CMSC 28000 — Lecture 15

Chomsky Normal Form

One of the problems of having so much flexibility in the production rules and how to apply them is that it makes it difficult to reason about. Much of the time, when we run into situations like these, we want to find some sort of standard form which has some structure that we can rely on. For CFGs, this idea is captured in the Chomsky normal form. Unsurprisingly, this normal form and many of its properties are due to Chomsky (1959). That this one is named after Chomsky also implies that there are other normal forms (Greibach, Kuroda).

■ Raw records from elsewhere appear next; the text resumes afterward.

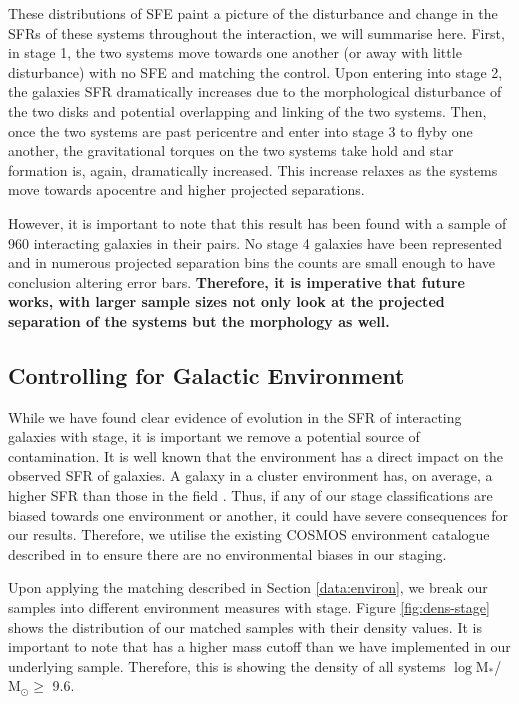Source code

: \documentclass[fleqn,usenatbib]{mnras}
\begin{document}
These distributions of SFE paint a picture of the disturbance and change in the SFRs of these systems throughout the interaction, we will summarise here. First, in stage 1, the two systems move towards one another (or away with little disturbance) with no SFE and matching the control. Upon entering into stage 2, the galaxies SFR dramatically increases due to the morphological disturbance of the two disks and potential overlapping and linking of the two systems. Then, once the two systems are past pericentre and enter into stage 3 to flyby one another, the gravitational torques on the two systems take hold and star formation is, again, dramatically increased. This increase relaxes as the systems move towards apocentre and higher projected separations. 

However, it is important to note that this result has been found with a sample of 960 interacting galaxies in their pairs. No stage 4 galaxies have been represented and in numerous projected separation bins the counts are small enough to have conclusion altering error bars. \textbf{Therefore, it is imperative that future works, with larger sample sizes not only look at the projected separation of the systems but the morphology as well.}

\subsection{Controlling for Galactic Environment} \label{sec:env-cont}
\noindent While we have found clear evidence of evolution in the SFR of interacting galaxies with stage, it is important we remove a potential source of contamination. It is well known that the environment has a direct impact on the observed SFR of galaxies. A galaxy in a cluster environment has, on average, a higher SFR than those in the field \citep{2006MNRAS.373..469B}. Thus, if any of our stage classifications are biased towards one environment or another, it could have severe consequences for our results. Therefore, we utilise the existing COSMOS environment catalogue described in \citet{2017ApJ...837...16D} to ensure there are no environmental biases in our staging. 

Upon applying the matching described in Section \ref{data:environ}, we break our samples into different environment measures with stage. Figure \ref{fig:dens-stage} shows the distribution of our matched samples with their density values. It is important to note that \citet{2017ApJ...837...16D} has a higher mass cutoff than we have implemented in our underlying sample. Therefore, this is showing the density of all systems $\log$M$_*$/ M$_\odot \geq$ 9.6. 
\end{document}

Definition 15.1. A context-free grammar $G$ is in Chomsky normal form if every production of $G$ has one of the following forms:

$A \to BC$, where $A,B,C \in V$ and $B,C \neq S$,
$A \to a$, for $A \in V$ and $a \in \Sigma$,
$S \to \varepsilon$, where $S$ is the start variable.

There are a few things to note about grammars in CNF. The first is the very useful property that every parse tree for a string $w \in L(G)$ will have exactly $2|w| - 1$ nodes which are variables and exactly $|w|$ leaf nodes. In other words, every derivation of a non-empty string $w$ via a grammar in CNF has exactly $2|w| - 1$ substitutions.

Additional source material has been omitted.